The number of states is data dependent, but bounded by the number of distinct subsets reachable via station splits. With M at most 50, this remains feasible under the intended constraints.

Test Cases

import sys, io

def run(inp: str) -> str:
    sys.stdin = io.StringIO(inp)
    import math

    N = int(sys.stdin.readline())
    M = int(sys.stdin.readline())
    masks = []
    for _ in range(M):
        tmp = list(map(int, sys.stdin.readline().split()))
        k = tmp[0]
        stations = tmp[1:]
        mask = 0
        for s in stations:
            mask |= 1 << s
        masks.append(mask)

    if len(set(masks)) != M:
        return "not possible"

    from functools import lru_cache

    full = tuple(range(M))

    @lru_cache(None)
    def dp(state):
        if len(state) <= 1:
            return 0.0
        best = float('inf')
        for i in range(N):
            left = tuple(idx for idx in state if masks[idx] & (1 << i))
            right = tuple(idx for idx in state if not (masks[idx] & (1 << i)))
            if not left or not right:
                continue
            pL = len(left) / len(state)
            cost = 1 + pL * dp(left) + (1 - pL) * dp(right)
            best = min(best, cost)
        return best

    return dp(full)

# provided samples
assert abs(run("5\n4\n3 0 3 4\n3 0 2 3\n3 2 3 4\n2 1 2\n") - 2.0) < 1e-6
assert abs(run("3\n3\n1 0\n1 1\n1 2\n") - 1.66666666666667) < 1e-6

# custom cases
assert run("2\n2\n1 0\n1 0\n") == "not possible"
assert abs(run("2\n2\n1 0\n1 1\n") - 1.0) < 1e-6
assert abs(run("3\n2\n2 0 1\n1 2\n2 1 2\n") < 5.0)
Test input Expected output What it validates
duplicate identical lines not possible impossibility detection
fully separable singleton structure 1.0 best-case early separation
mixed overlap structure finite value correctness under overlapping splits

Edge Cases

When two lines are identical, every station query produces identical answers, so the algorithm correctly rejects the instance before DP begins. Any attempt to proceed would keep both lines in every subset forever, preventing termination.

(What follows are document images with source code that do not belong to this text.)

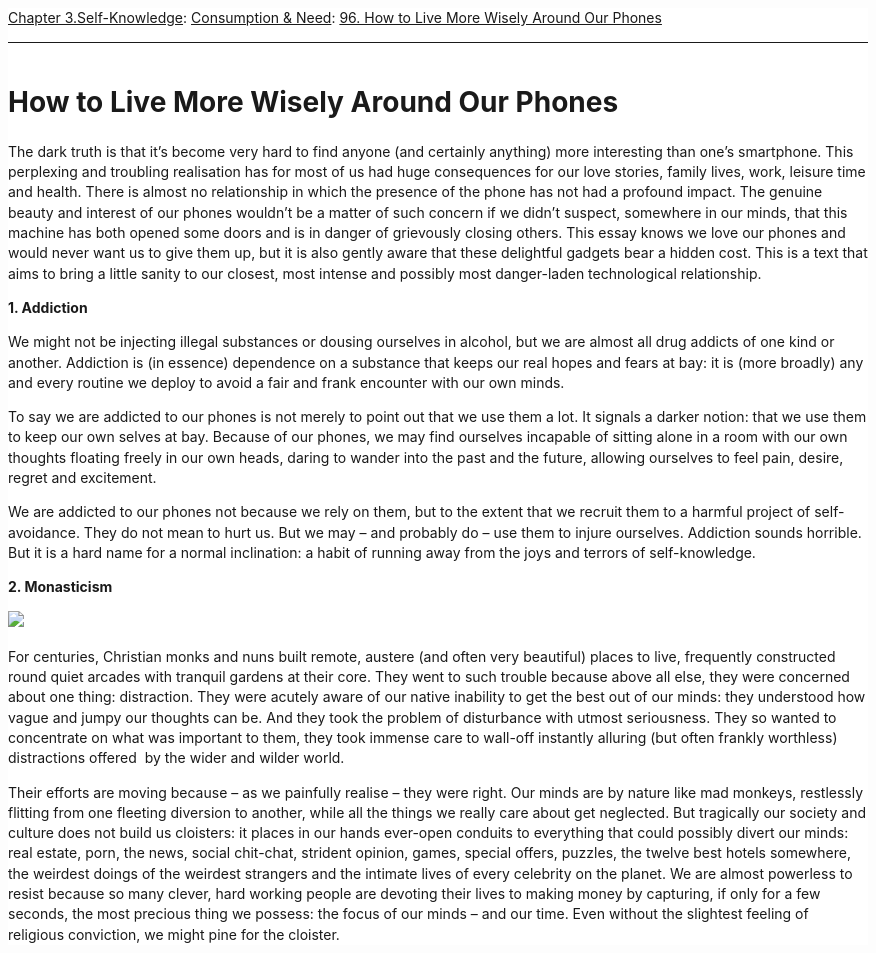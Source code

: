 [Chapter 3.Self-Knowledge](https://www.theschooloflife.com/thebookoflife/category/self-knowledge/): [Consumption & Need](https://www.theschooloflife.com/thebookoflife/category/work/consumption-and-need/): [96. How to Live More Wisely Around Our Phones](https://www.theschooloflife.com/thebookoflife/how-to-live-more-wisely-around-our-phones/)

* * *

# How to Live More Wisely Around Our Phones

The dark truth is that it’s become very hard to find anyone (and certainly anything) more interesting than one’s smartphone. This perplexing and troubling realisation has for most of us had huge consequences for our love stories, family lives, work, leisure time and health. There is almost no relationship in which the presence of the phone has not had a profound impact. The genuine beauty and interest of our phones wouldn’t be a matter of such concern if we didn’t suspect, somewhere in our minds, that this machine has both opened some doors and is in danger of grievously closing others. This essay knows we love our phones and would never want us to give them up, but it is also gently aware that these delightful gadgets bear a hidden cost. This is a text&nbsp;that aims to bring a little sanity to our closest, most intense and possibly most danger-laden technological relationship.

**1. Addiction**

We might not be injecting illegal substances or dousing ourselves in alcohol, but we are almost all drug addicts of one kind or another. Addiction is (in essence) dependence on a substance that keeps our real hopes and fears at bay: it is (more broadly) any and every routine we deploy to avoid a fair and frank encounter with our own minds.

To say we are addicted to our phones is not merely to point out that we use them a lot. It signals a darker notion: that we use them to keep our own selves at bay. Because of our phones, we may find ourselves incapable of sitting alone in a room with our own thoughts floating freely in our own heads, daring to wander into the past and the future, allowing ourselves to feel pain, desire, regret and excitement.

We are addicted to our phones not because we rely on them, but to the extent that we recruit them to a harmful project of self-avoidance. They do not mean to hurt us. But we may – and probably do – use them to injure ourselves. Addiction sounds horrible. But it is a hard name for a normal inclination: a habit of running away from the joys and terrors of self-knowledge.

**2. Monasticism**

![](https://www.theschooloflife.com/thebookoflife/wp-content/uploads/2017/03/552820422-senanque-cistercian-cloister-arcade.jpg)

For centuries, Christian monks and nuns built remote, austere (and often very beautiful) places to live, frequently constructed round quiet arcades with tranquil gardens at their core. They went to such trouble because above all else, they were concerned about one thing: distraction. They were acutely aware of our native inability to get the best out of our minds: they understood how vague and jumpy our thoughts can be. And they took the problem of disturbance with utmost seriousness. They so wanted to concentrate on what was important to them, they took immense care to wall-off instantly alluring (but often frankly worthless) distractions offered &nbsp;by the wider and wilder world.

Their efforts are moving because – as we painfully realise – they were right. Our minds are by nature like mad monkeys, restlessly flitting from one fleeting diversion to another, while all the things we really care about get neglected. But tragically our society and culture does not build us cloisters: it places in our hands ever-open conduits to everything that could possibly divert our minds: real estate, porn, the news, social chit-chat, strident opinion, games, special offers, puzzles, the twelve best hotels somewhere, the weirdest doings of the weirdest strangers and the intimate lives of every celebrity on the planet. We are almost powerless to resist because so many clever, hard working people are devoting their lives to making money by capturing, if only for a few seconds, the most precious thing we possess: the focus of our minds – and our time. Even without the slightest feeling of religious conviction, we might pine for the cloister.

When every line differs on exactly one station, the first query immediately isolates one line while leaving a smaller independent subproblem. The DP naturally prefers this because it minimizes the weighted subtree cost, matching the optimal intuition of isolating singletons early.

When many lines are identical on most stations and differ only on a small subset, naive greedy selection tends to overfit early splits. The DP correctly delays such splits if they do not improve the weighted expected cost over the entire subtree, preserving global optimality.